Iran Executes Poet for ‘Waging War on God’

ASHARQ AL-AWSAT

Rouhani approves execution of Arab–Iranian poet
Hashem Shaabani was hanged in an unidentified prison last Monday


Iranian President Hassan Rouhani arrives to meet with members of a group of ex-global leaders known as the Elders, in Tehran on January 28, 2014. (AFP PHOTO/BEHROUZ MEHRI)
Iranian President Hassan Rouhani arrives to meet with members of a group of ex-global leaders known as the Elders, in Tehran on January 28, 2014. (AFP PHOTO/BEHROUZ MEHRI)

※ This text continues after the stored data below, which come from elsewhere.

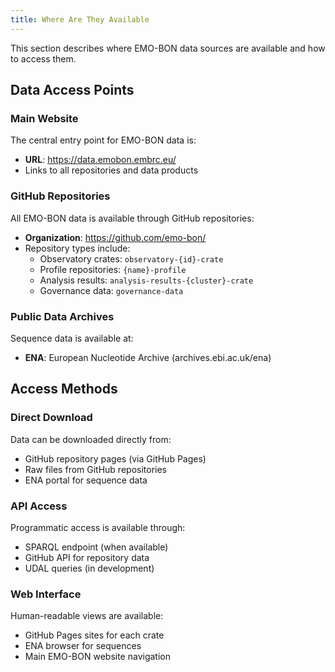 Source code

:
 ```yaml
---
title: Where Are They Available
---
```


This section describes where EMO-BON data sources are available and how to access them.

## Data Access Points

### Main Website

The central entry point for EMO-BON data is:
- **URL**: https://data.emobon.embrc.eu/
- Links to all repositories and data products

### GitHub Repositories

All EMO-BON data is available through GitHub repositories:

- **Organization**: https://github.com/emo-bon/
- Repository types include:
  - Observatory crates: `observatory-{id}-crate`
  - Profile repositories: `{name}-profile`
  - Analysis results: `analysis-results-{cluster}-crate`
  - Governance data: `governance-data`

### Public Data Archives

Sequence data is available at:
- **ENA**: European Nucleotide Archive (archives.ebi.ac.uk/ena)

## Access Methods

### Direct Download

Data can be downloaded directly from:
- GitHub repository pages (via GitHub Pages)
- Raw files from GitHub repositories
- ENA portal for sequence data

### API Access

Programmatic access is available through:
- SPARQL endpoint (when available)
- GitHub API for repository data
- UDAL queries (in development)

### Web Interface

Human-readable views are available:
- GitHub Pages sites for each crate
- ENA browser for sequences
- Main EMO-BON website navigation
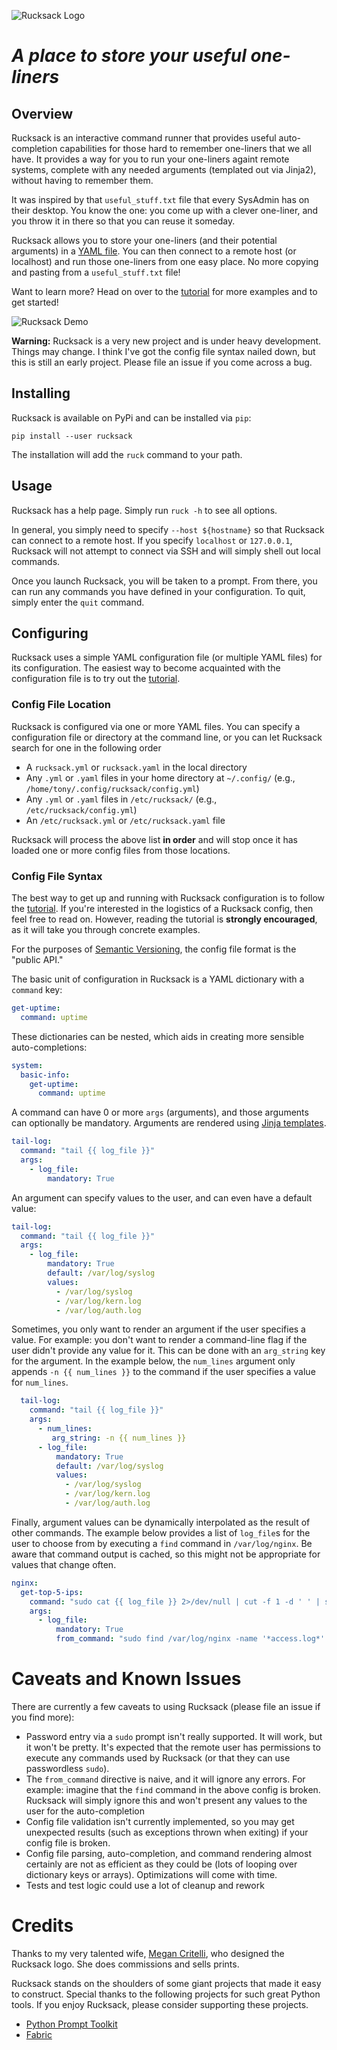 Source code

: ![Rucksack Logo](doc/img/rucksack_logo.png)

# *A place to store your useful one-liners*

## Overview

Rucksack is an interactive command runner that provides useful auto-completion capabilities for those hard to remember one-liners that we all have. It provides a way for you to run your one-liners againt remote systems, complete with any needed arguments (templated out via Jinja2), without having to remember them.

It was inspired by that `useful_stuff.txt` file that every SysAdmin has on their desktop. You know the one: you come up with a clever one-liner, and you throw it in there so that you can reuse it someday.

Rucksack allows you to store your one-liners (and their potential arguments) in a [YAML file](./rucksack.yml.example). You can then connect to a remote host (or localhost) and run those one-liners from one easy place. No more copying and pasting from a `useful_stuff.txt` file!

Want to learn more? Head on over to the [tutorial](doc/tutorial.md) for more examples and to get started!

![Rucksack Demo](./doc/img/ruck_demo.gif)

**Warning:** Rucksack is a very new project and is under heavy development. Things may change. I think I've got the config file syntax nailed down, but this is still an early project. Please file an issue if you come across a bug.

## Installing

Rucksack is available on PyPi and can be installed via `pip`:

```
pip install --user rucksack
```

The installation will add the `ruck` command to your path.

## Usage

Rucksack has a help page. Simply run `ruck -h` to see all options.

In general, you simply need to specify `--host ${hostname}` so that Rucksack can connect to a remote host. If you specify `localhost` or `127.0.0.1`, Rucksack will not attempt to connect via SSH and will simply shell out local commands.

Once you launch Rucksack, you will be taken to a prompt. From there, you can run any commands you have defined in your configuration. To quit, simply enter the `quit` command.

## Configuring

Rucksack uses a simple YAML configuration file (or multiple YAML files) for its configuration. The easiest way to become acquainted with the configuration file is to try out the [tutorial](./doc/tutorial.md).

### Config File Location

Rucksack is configured via one or more YAML files. You can specify a configuration file or directory at the command line, or you can let Rucksack search for one in the following order
* A `rucksack.yml` or `rucksack.yaml` in the local directory
* Any `.yml` or `.yaml` files in your home directory at `~/.config/` (e.g., `/home/tony/.config/rucksack/config.yml`)
* Any `.yml` or `.yaml` files in `/etc/rucksack/` (e.g., `/etc/rucksack/config.yml`)
* An `/etc/rucksack.yml` or `/etc/rucksack.yaml` file

Rucksack will process the above list **in order** and will stop once it has loaded one or more config files from those locations.

### Config File Syntax

The best way to get up and running with Rucksack configuration is to follow the [tutorial](doc/tutorial.md). If you're interested in the logistics of a Rucksack config, then feel free to read on. However, reading the tutorial is **strongly encouraged**, as it will take you through concrete examples.

For the purposes of [Semantic Versioning](https://semver.org/), the config file format is the "public API."

The basic unit of configuration in Rucksack is a YAML dictionary with a `command` key:

```yaml
get-uptime:
  command: uptime
```

These dictionaries can be nested, which aids in creating more sensible auto-completions:

```yaml
system:
  basic-info:
    get-uptime:
      command: uptime
```

A command can have 0 or more `args` (arguments), and those arguments can optionally be mandatory. Arguments are rendered using [Jinja templates](https://jinja.palletsprojects.com/en/3.0.x/).

```yaml
tail-log:
  command: "tail {{ log_file }}"
  args:
    - log_file:
        mandatory: True
```

An argument can specify values to the user, and can even have a default value:

```yaml
tail-log:
  command: "tail {{ log_file }}"
  args:
    - log_file:
        mandatory: True
        default: /var/log/syslog
        values:
          - /var/log/syslog
          - /var/log/kern.log
          - /var/log/auth.log
```

Sometimes, you only want to render an argument if the user specifies a value. For example: you don't want to render a command-line flag if the user didn't provide any value for it. This can be done with an `arg_string` key for the argument. In the example below, the `num_lines` argument only appends `-n {{ num_lines }}` to the command if the user specifies a value for `num_lines`.

```yaml
  tail-log:
    command: "tail {{ log_file }}"
    args:
      - num_lines:
         arg_string: -n {{ num_lines }}
      - log_file:
          mandatory: True
          default: /var/log/syslog
          values:
            - /var/log/syslog
            - /var/log/kern.log
            - /var/log/auth.log
```

Finally, argument values can be dynamically interpolated as the result of other commands. The example below provides a list of `log_file`s for the user to choose from by executing a `find` command in `/var/log/nginx`. Be aware that command output is cached, so this might not be appropriate for values that change often.

```yaml
nginx:
  get-top-5-ips:
    command: "sudo cat {{ log_file }} 2>/dev/null | cut -f 1 -d ' ' | sort | uniq -c | sort -hr | head -n 5"
    args:
      - log_file:
          mandatory: True
          from_command: "sudo find /var/log/nginx -name '*access.log*' | grep -v '.gz'"
```

# Caveats and Known Issues

There are currently a few caveats to using Rucksack (please file an issue if you find more):

* Password entry via a `sudo` prompt isn't really supported. It will work, but it won't be pretty. It's expected that the remote user has permissions to execute any commands used by Rucksack (or that they can use passwordless `sudo`).
* The `from_command` directive is naive, and it will ignore any errors. For example: imagine that the `find` command in the above config is broken. Rucksack will simply ignore this and won't present any values to the user for the auto-completion
* Config file validation isn't currently implemented, so you may get unexpected results (such as exceptions thrown when exiting) if your config file is broken.
* Config file parsing, auto-completion, and command rendering almost certainly are not as efficient as they could be (lots of looping over dictionary keys or arrays). Optimizations will come with time.
* Tests and test logic could use a lot of cleanup and rework

# Credits

Thanks to my very talented wife, [Megan Critelli](https://www.instagram.com/fritts.studio/), who designed the Rucksack logo. She does commissions and sells prints.

Rucksack stands on the shoulders of some giant projects that made it easy to construct. Special thanks to the following projects for such great Python tools. If you enjoy Rucksack, please consider supporting these projects.

* [Python Prompt Toolkit](https://github.com/prompt-toolkit/python-prompt-toolkit)
* [Fabric](https://www.fabfile.org/)
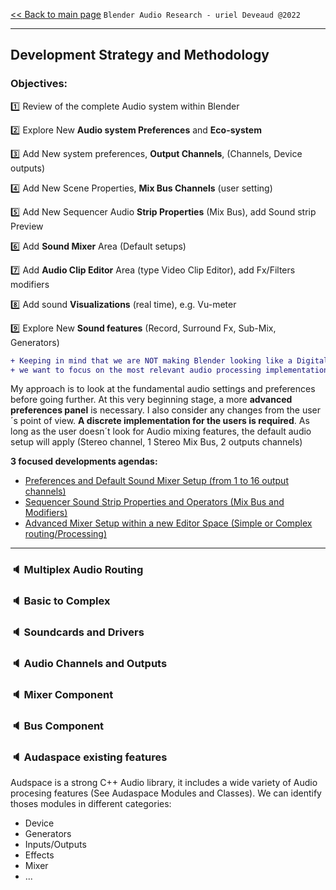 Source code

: [<< Back to main page](/../..) ```Blender Audio Research - uriel Deveaud @2022 ```

---

## Development Strategy and Methodology

### Objectives:

:one: Review of the complete Audio system within Blender

:two: Explore New **Audio system Preferences** and **Eco-system**

:three: Add New system preferences, **Output Channels**, (Channels, Device outputs)

:four: Add New Scene Properties, **Mix Bus Channels** (user setting)

:five: Add New Sequencer Audio **Strip Properties** (Mix Bus), add Sound strip Preview

:six: Add **Sound Mixer** Area (Default setups)

:seven: Add **Audio Clip Editor** Area (type Video Clip Editor), add Fx/Filters modifiers

:eight: Add sound **Visualizations** (real time), e.g. Vu-meter

:nine: Explore New **Sound features** (Record, Surround Fx, Sub-Mix, Generators)


```diff
+ Keeping in mind that we are NOT making Blender looking like a Digital Audio workstation (DAW), 
+ we want to focus on the most relevant audio processing implementation to support future developments.
```

My approach is to look at the fundamental audio settings and preferences before going further. At this very beginning stage, a more **advanced preferences panel** is necessary. I also consider any changes from the user´s point of view. **A discrete implementation for the users is required**. As long as the user doesn´t look for Audio mixing features, the default audio setup will apply (Stereo channel, 1 Stereo Mix Bus, 2 outputs channels)

**3 focused developments agendas:**
- [Preferences and Default Sound Mixer Setup (from 1 to 16 output channels)]()
- [Sequencer Sound Strip Properties and Operators (Mix Bus and Modifiers)]()
- [Advanced Mixer Setup within a new Editor Space (Simple or Complex routing/Processing)]()

---

### :speaker: Multiplex Audio Routing

### :speaker: Basic to Complex

### :speaker: Soundcards and Drivers

### :speaker: Audio Channels and Outputs

### :speaker: Mixer Component

### :speaker: Bus Component

### :speaker: Audaspace existing features 

Audspace is a strong C++ Audio library, it includes a wide variety of Audio procesing features (See Audaspace Modules and Classes). We can identify thoses modules in different categories:
- Device
- Generators
- Inputs/Outputs
- Effects
- Mixer
- ...
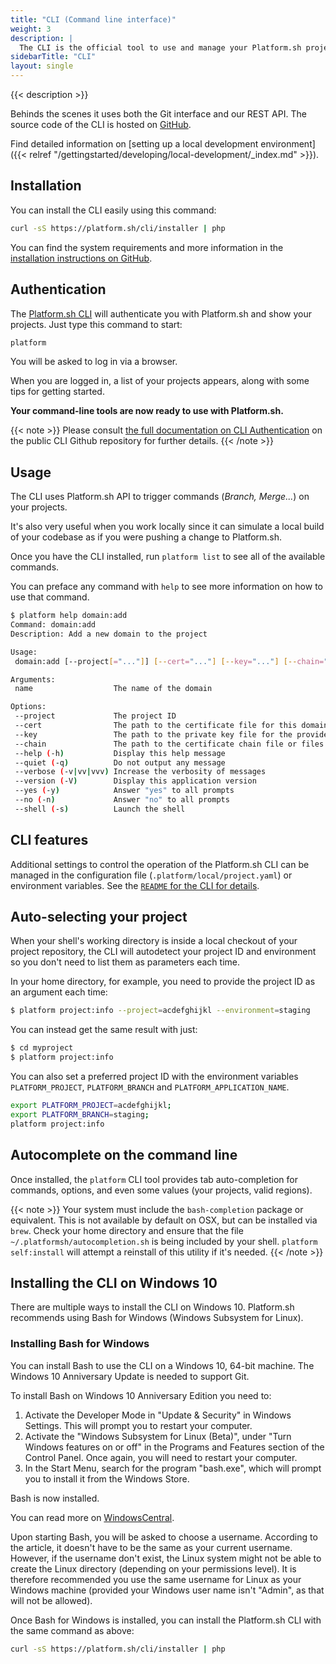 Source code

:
```yaml
---
title: "CLI (Command line interface)"
weight: 3
description: |
  The CLI is the official tool to use and manage your Platform.sh projects directly from your terminal. Anything you can do within the management console can be done with the CLI.
sidebarTitle: "CLI"
layout: single
---
```


{{< description >}}

Behinds the scenes it uses both the Git interface and our REST API. The source code of the CLI is hosted on [GitHub](https://github.com/platformsh/platformsh-cli).

Find detailed information on [setting up a local development environment]({{< relref "/gettingstarted/developing/local-development/_index.md" >}}).

## Installation

You can install the CLI easily using this command:

```bash
curl -sS https://platform.sh/cli/installer | php
```

You can find the system requirements and more information in the [installation instructions on GitHub](https://github.com/platformsh/platformsh-cli/blob/master/README.md#installation).

## Authentication

The [Platform.sh CLI](https://github.com/platformsh/platformsh-cli) will authenticate you with Platform.sh and show your projects. Just type this command to start:

```bash
platform
```

You will be asked to log in via a browser.

When you are logged in, a list of your projects appears, along with some tips for getting started.

**Your command-line tools are now ready to use with Platform.sh.**

{{< note >}}
Please consult [the full documentation on CLI Authentication](https://github.com/platformsh/platformsh-cli#authentication) on the public CLI Github repository for further details.
{{< /note >}}

## Usage

The CLI uses Platform.sh API to trigger commands (*Branch, Merge...*) on your projects.

It's also very useful when you work locally since it can simulate a local build of your codebase as if you were pushing a change to Platform.sh.

Once you have the CLI installed, run `platform list` to see all of the available commands.

You can preface any command with `help` to see more information on how to use that command.

```bash
$ platform help domain:add
Command: domain:add
Description: Add a new domain to the project

Usage:
 domain:add [--project[="..."]] [--cert="..."] [--key="..."] [--chain="..."] [name]

Arguments:
 name                  The name of the domain

Options:
 --project             The project ID
 --cert                The path to the certificate file for this domain.
 --key                 The path to the private key file for the provided certificate.
 --chain               The path to the certificate chain file or files for the provided certificate. (multiple values allowed)
 --help (-h)           Display this help message
 --quiet (-q)          Do not output any message
 --verbose (-v|vv|vvv) Increase the verbosity of messages
 --version (-V)        Display this application version
 --yes (-y)            Answer "yes" to all prompts
 --no (-n)             Answer "no" to all prompts
 --shell (-s)          Launch the shell
```

## CLI features

Additional settings to control the operation of the Platform.sh CLI can be managed in the configuration file (`.platform/local/project.yaml`) or environment variables. See the [`README` for the CLI for details](https://github.com/platformsh/platformsh-cli/blob/master/README.md#usage).

## Auto-selecting your project

When your shell's working directory is inside a local checkout of your project repository, the CLI will autodetect your project ID and environment so you don't need to list them as parameters each time.

In your home directory, for example, you need to provide the project ID as an argument each time:

```bash
$ platform project:info --project=acdefghijkl --environment=staging
```

You can instead get the same result with just:

```bash
$ cd myproject
$ platform project:info
```

You can also set a preferred project ID with the environment variables `PLATFORM_PROJECT`, `PLATFORM_BRANCH` and `PLATFORM_APPLICATION_NAME`.

```bash
export PLATFORM_PROJECT=acdefghijkl;
export PLATFORM_BRANCH=staging;
platform project:info
```

## Autocomplete on the command line

Once installed, the `platform` CLI tool provides tab auto-completion for commands, options, and even some values (your projects, valid regions).

{{< note >}}
Your system must include the `bash-completion` package or equivalent. This is not available by default on OSX, but can be installed via `brew`. Check your home directory and ensure that the file `~/.platformsh/autocompletion.sh` is being included by your shell. `platform self:install` will attempt a reinstall of this utility if it's needed.
{{< /note >}}

## Installing the CLI on Windows 10

There are multiple ways to install the CLI on Windows 10. Platform.sh recommends using Bash for Windows (Windows Subsystem for Linux).

### Installing Bash for Windows

You can install Bash to use the CLI on a Windows 10, 64-bit machine. The Windows 10 Anniversary Update is needed to support Git.

To install Bash on Windows 10 Anniversary Edition you need to:

1. Activate the Developer Mode in "Update & Security" in Windows Settings. This will prompt you to restart your computer.
2. Activate the "Windows Subsystem for Linux (Beta)", under "Turn Windows features on or off" in the Programs and Features section of the Control Panel. Once again, you will need to restart your computer.
3. In the Start Menu, search for the program "bash.exe", which will prompt you to install it from the Windows Store.

Bash is now installed.

You can read more on [WindowsCentral](https://www.windowscentral.com/how-install-bash-shell-command-line-windows-10).

Upon starting Bash, you will be asked to choose a username. According to the article, it doesn't have to be the same as your current username. However, if the username don't exist, the Linux system might not be able to create the Linux directory (depending on your permissions level). It is therefore recommended you use the same username for Linux as your Windows machine (provided your Windows user name isn't "Admin", as that will not be allowed).

Once Bash for Windows is installed, you can install the Platform.sh CLI with the same command as above:

```bash
curl -sS https://platform.sh/cli/installer | php
```
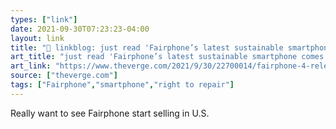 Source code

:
 ```yaml
---
types: ["link"]
date: 2021-09-30T07:23:23-04:00
layout: link
title: "🔗 linkblog: just read 'Fairphone’s latest sustainable smartphone comes with a five-year warranty - The Verge'"
art_title: "just read 'Fairphone’s latest sustainable smartphone comes with a five-year warranty - The Verge"
art_link: "https://www.theverge.com/2021/9/30/22700014/fairphone-4-release-date-news-features-warranty-price-sustainable"
source: ["theverge.com"]
tags: ["Fairphone","smartphone","right to repair"]
---
```

Really want to see Fairphone start selling in U.S.
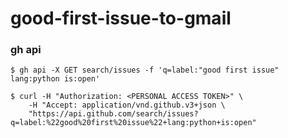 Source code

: # good-first-issue-to-gmail

### gh api

```shell
$ gh api -X GET search/issues -f 'q=label:"good first issue" lang:python is:open'
```

```shell
$ curl -H "Authorization: <PERSONAL ACCESS TOKEN>" \
    -H "Accept: application/vnd.github.v3+json \
    "https://api.github.com/search/issues?q=label:%22good%20first%20issue%22+lang:python+is:open"
```
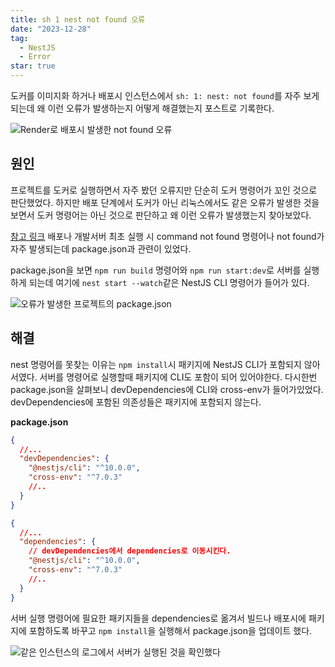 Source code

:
 ```yaml
---
title: sh 1 nest not found 오류
date: "2023-12-28"
tag:
  - NestJS
  - Error
star: true
---
```


도커를 이미지화 하거나 배포시 인스턴스에서 `sh: 1: nest: not found`를 자주 보게 되는데
왜 이런 오류가 발생하는지 어떻게 해결했는지 포스트로 기록한다.

![Render로 배포시 발생한 not found 오류](https://github.com/develop-pix/dump-in-Admin-BE/assets/96982072/bf72345c-c77e-48b3-a173-41d3a702ca19)

<!-- end -->

## 원인

프로젝트를 도커로 실행하면서 자주 봤던 오류지만 단순히 도커 명령어가 꼬인 것으로 판단했었다.
하지만 배포 단계에서 도커가 아닌 리눅스에서도 같은 오류가 발생한 것을 보면서 도커 명령어는 아닌 것으로 판단하고 왜 이런 오류가 발생했는지 찾아보았다.

[참고 링크](https://stackoverflow.com/questions/55805275/nest-command-not-found)
배포나 개발서버 최초 실행 시 command not found 명령어나 not found가 자주 발생되는데
package.json과 관련이 있었다.

package.json을 보면 `npm run build` 명령어와 `npm run start:dev`로 서버를 실행하게 되는데
여기에 `nest start --watch`같은 NestJS CLI 명령어가 들어가 있다.

![오류가 발생한 프로젝트의 package.json](https://github.com/develop-pix/dump-in-Admin-BE/assets/96982072/be9c6162-88a3-4b79-adc6-4323e4ea1dae)

## 해결

nest 명령어를 못찾는 이유는 `npm install`시 패키지에 NestJS CLI가 포함되지 않아서였다.
서버를 명령어로 실행할때 패키지에 CLI도 포함이 되어 있어야한다.
다시한번 package.json을 살펴보니 devDependencies에 CLI와 cross-env가 들어가있었다.
devDependencies에 포함된 의존성들은 패키지에 포함되지 않는다.

**package.json**

```json
{
  //...
  "devDependencies": {
    "@nestjs/cli": "^10.0.0",
    "cross-env": "^7.0.3"
    //..
  }
}
```

```json
{
  //...
  "dependencies": {
    // devDependencies에서 dependencies로 이동시킨다.
    "@nestjs/cli": "^10.0.0",
    "cross-env": "^7.0.3"
    //..
  }
}
```

서버 실행 명령어에 필요한 패키지들을 dependencies로 옮겨서 빌드나 배포시에 패키지에 포함하도록 바꾸고
`npm install`을 실행해서 package.json을 업데이트 했다.

![같은 인스턴스의 로그에서 서버가 실행된 것을 확인했다](https://github.com/develop-pix/dump-in-Admin-BE/assets/96982072/2615a0a2-045f-4e3d-88b8-49cef9c9c52a)
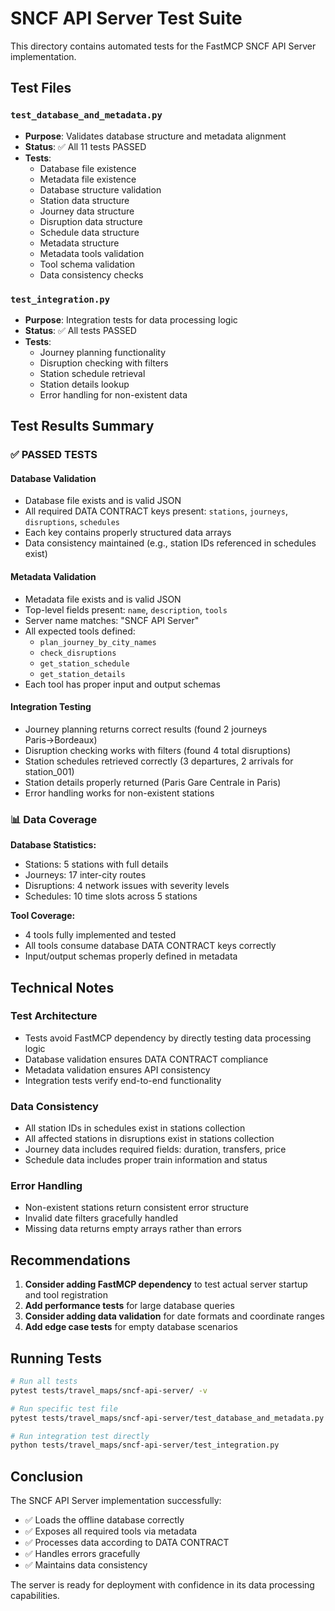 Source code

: # SNCF API Server Test Suite

This directory contains automated tests for the FastMCP SNCF API Server implementation.

## Test Files

### `test_database_and_metadata.py`
- **Purpose**: Validates database structure and metadata alignment
- **Status**: ✅ All 11 tests PASSED
- **Tests**:
  - Database file existence
  - Metadata file existence  
  - Database structure validation
  - Station data structure
  - Journey data structure
  - Disruption data structure
  - Schedule data structure
  - Metadata structure
  - Metadata tools validation
  - Tool schema validation
  - Data consistency checks

### `test_integration.py`
- **Purpose**: Integration tests for data processing logic
- **Status**: ✅ All tests PASSED
- **Tests**:
  - Journey planning functionality
  - Disruption checking with filters
  - Station schedule retrieval
  - Station details lookup
  - Error handling for non-existent data

## Test Results Summary

### ✅ PASSED TESTS

#### Database Validation
- Database file exists and is valid JSON
- All required DATA CONTRACT keys present: `stations`, `journeys`, `disruptions`, `schedules`
- Each key contains properly structured data arrays
- Data consistency maintained (e.g., station IDs referenced in schedules exist)

#### Metadata Validation
- Metadata file exists and is valid JSON
- Top-level fields present: `name`, `description`, `tools`
- Server name matches: "SNCF API Server"
- All expected tools defined:
  - `plan_journey_by_city_names`
  - `check_disruptions`
  - `get_station_schedule`
  - `get_station_details`
- Each tool has proper input and output schemas

#### Integration Testing
- Journey planning returns correct results (found 2 journeys Paris→Bordeaux)
- Disruption checking works with filters (found 4 total disruptions)
- Station schedules retrieved correctly (3 departures, 2 arrivals for station_001)
- Station details properly returned (Paris Gare Centrale in Paris)
- Error handling works for non-existent stations

### 📊 Data Coverage

**Database Statistics:**
- Stations: 5 stations with full details
- Journeys: 17 inter-city routes
- Disruptions: 4 network issues with severity levels
- Schedules: 10 time slots across 5 stations

**Tool Coverage:**
- 4 tools fully implemented and tested
- All tools consume database DATA CONTRACT keys correctly
- Input/output schemas properly defined in metadata

## Technical Notes

### Test Architecture
- Tests avoid FastMCP dependency by directly testing data processing logic
- Database validation ensures DATA CONTRACT compliance
- Metadata validation ensures API consistency
- Integration tests verify end-to-end functionality

### Data Consistency
- All station IDs in schedules exist in stations collection
- All affected stations in disruptions exist in stations collection
- Journey data includes required fields: duration, transfers, price
- Schedule data includes proper train information and status

### Error Handling
- Non-existent stations return consistent error structure
- Invalid date filters gracefully handled
- Missing data returns empty arrays rather than errors

## Recommendations

1. **Consider adding FastMCP dependency** to test actual server startup and tool registration
2. **Add performance tests** for large database queries
3. **Consider adding data validation** for date formats and coordinate ranges
4. **Add edge case tests** for empty database scenarios

## Running Tests

```bash
# Run all tests
pytest tests/travel_maps/sncf-api-server/ -v

# Run specific test file
pytest tests/travel_maps/sncf-api-server/test_database_and_metadata.py -v

# Run integration test directly
python tests/travel_maps/sncf-api-server/test_integration.py
```

## Conclusion

The SNCF API Server implementation successfully:
- ✅ Loads the offline database correctly
- ✅ Exposes all required tools via metadata
- ✅ Processes data according to DATA CONTRACT
- ✅ Handles errors gracefully
- ✅ Maintains data consistency

The server is ready for deployment with confidence in its data processing capabilities.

London, Asharq Al-Awsat—Last month, Hassan Rouhani, the new President of Iran, made a whirlwind visit to Ahvaz, capital of the southwestern province of Khuzestan. According to official media, Rouhani spent much of his time there dealing with “a number of sensitive files” left undecided by the outgoing president, Mahmoud Ahmadinejad.

One such file concerns 14 human rights activists who had been in prison for up to two years. When Rouhani took over as president he had them moved from the Karoun Prison in Ahvaz to an unknown destination. There, last July, an Islamic Revolutionary Tribunal with a single judge, Ayatollah Muhammad-Baqer Mussavi, sentenced the 14 to death on charges of “waging war on God” and “spreading corruption on earth” and “questioning the principle of velayat-e faqih” (the guardianship of the jurist). Before he left Ahvaz, Rouhani gave his green light for the executions. The first two executions were carried out last Monday when Hashem Shaabani and Hadi Rashedi were hanged in an unidentified prison.
Both men were well known in human rights circles across Iran and had a long record of advocating greater cultural freedoms for Iran’s ethnic Arab-speaking minority, believed to number almost two million.

Shaabani, aged 32, was especially known in cultural circles because of the poetry he published both in Persian and Arabic. He was also a founder of the Dialogue Institute that aimed at promoting a better understanding of Arabic literature and culture among Iranians. The institute offered Arabic language classes for a nominal fee and helped with the translation of modern Persian poems into Arabic and vice-versa.